Kur’ân okumak bir ibadettir. İbadetlerle ilgili hükümler; tevkîfî olduğundan, yani gerek farz oluş gerekçeleri gerekse uygulamalarının her yönüyle akılla bilinmesi mümkün olmadığından, Kur’ân ve sünnette haber verilen hükümlere tâbidir. Kur’ân okumanın yasaklandığı bir vakit, âyet ve hadislerde geçmediğinden dolayı, mutlak olarak bir vakitte Kur’ân okumanın yasak olduğunu söylemek mümkün değildir. Ancak kaynaklarda Kur’ân okumanın mekruh olduğu bazı özel durumlardan bahsedilmiştir. Bunlar;
a) Namaz kılarken kıyamın dışındaki durumlarda,
b) Cemaatle kılınan namazlarda imama uyulması hâlinde,
c) Minberde okunan hutbeyi dinlerken,
d) Uykulu olup, Kur’ân okumakta zorlanılması durumunda (bkz. Müslim, Salât, 207 [479]; Salâtü’l-müsâfirîn, 223 [787]; Merğinânî, el-Hidâye, 1/56).

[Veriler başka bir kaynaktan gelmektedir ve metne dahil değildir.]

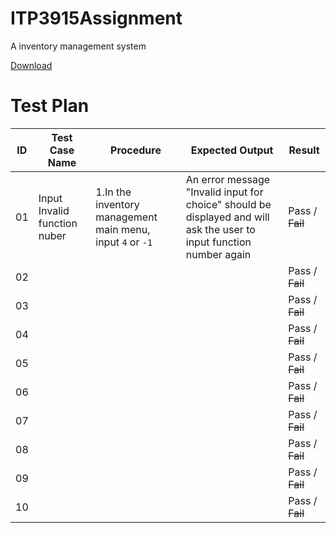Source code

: # ITP3915Assignment
A inventory management system

[Download](https://github.com/alan67160/ITP3915Assignment)

# Test Plan
| ID | Test Case Name  | Procedure | Expected Output | Result |
| :-: | --------------- | --------- | --------------- | ------ |
| 01 | Input Invalid function nuber | 1.In the inventory management main menu, input `4` or `-1` | An error message "Invalid input for choice" should be displayed and will ask the user to input function number again | Pass / ~~Fail~~ |
| 02 |  |  |  | Pass / ~~Fail~~ |
| 03 |  |  |  | Pass / ~~Fail~~ |
| 04 |  |  |  | Pass / ~~Fail~~ |
| 05 |  |  |  | Pass / ~~Fail~~ |
| 06 |  |  |  | Pass / ~~Fail~~ |
| 07 |  |  |  | Pass / ~~Fail~~ |
| 08 |  |  |  | Pass / ~~Fail~~ |
| 09 |  |  |  | Pass / ~~Fail~~ |
| 10 |  |  |  | Pass / ~~Fail~~ |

Hadislerde Hz. Peygamber’in (s.a.s.) sabah namazını kıldıktan sonra güneş doğuncaya kadar oturduğu yerden kalkmadığı (Müslim, Mesâcid, 286-287 [670]) bazı rivâyetlerde bu oturuş esnasında Allah’ı zikrettiği rivâyet edilmiştir (Taberânî, el-Mu‘cemü’s-sağîr, 2/293 [1189]). Buna binaen sabah namazından sonra Kur’ân okumak da dâhil olmak üzere zikir ile meşgul olmak mekruh değil, aksine müstehaptır.